喪に服す根本的な目的は故人を偲ぶことですが、期間中ずっと落ち込んでいたり悲しんでいたりすると故人も安心できないでしょう。期間中は故人との楽しかった思い出を振り返りながら静かに過ごしましょう。

また、毎日仏壇へお供え物をしたり、線香をあげたりすることも大切です。線香をあげて手を合わせることが故人への供養になります。

遺産整理や手続き

基本的に遺品整理は忌明け後に行うものですが、故人が賃貸住宅に住んでいた場合は早めの手続きが必要です。そのほかにも期限が定められている手続きはたくさんあるため、喪に服している期間中であっても進めていって問題ありません。

香典返しの準備

香典返しは四十九日法要の後に行うのが一般的なので、喪に服している期間中に準備を始めます。ただし、近年では四十九日法要の後ではなく、法要の当日にお返しをすることも増えています。

法要や儀式の準備

仏教の場合は四十九日法要や一周忌、神道の場合は五十日祭や一年祭の手配を行う必要があります。

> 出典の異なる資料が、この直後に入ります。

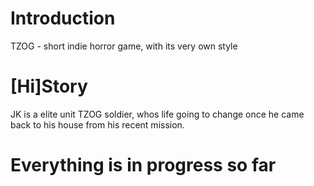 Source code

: # Introduction 
TZOG - short indie horror game, with its very own style 

# [Hi]Story
JK is a elite unit TZOG soldier, whos life going to change once he came back to his house from his recent mission.


# Everything is in progress so far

特に、四十九日法要は故人を冥土(めいど)へ無事送り届けるための重要な法要となるため、不備がないように早めに準備を進めましょう。

喪中はがきの準備

喪中はがきは11月上旬~12月半ばまでに相手に届けるのがマナーであるため、早めに準備を進め、漏れがないよう気をつけましょう。一方で近年は、仕事上のつながりの方には通常通り年賀状を出すことあります。

いまは昔ほど厳格ではなくなっている

現代では、ライフスタイルの変化とともに「死=穢れ」という考え方が薄まってきています。しかし、身近な人が亡くなったばかりであるにも関わらず派手な生活を送ることは、やはりタブー視されがちです。

死生観や宗教観というのは人それぞれですが、どのような場合でも「故人を偲ぶ」という気持ちが大事であることは間違いありません。ある程度の節度や配慮が求められることを忘れないようにしましょう。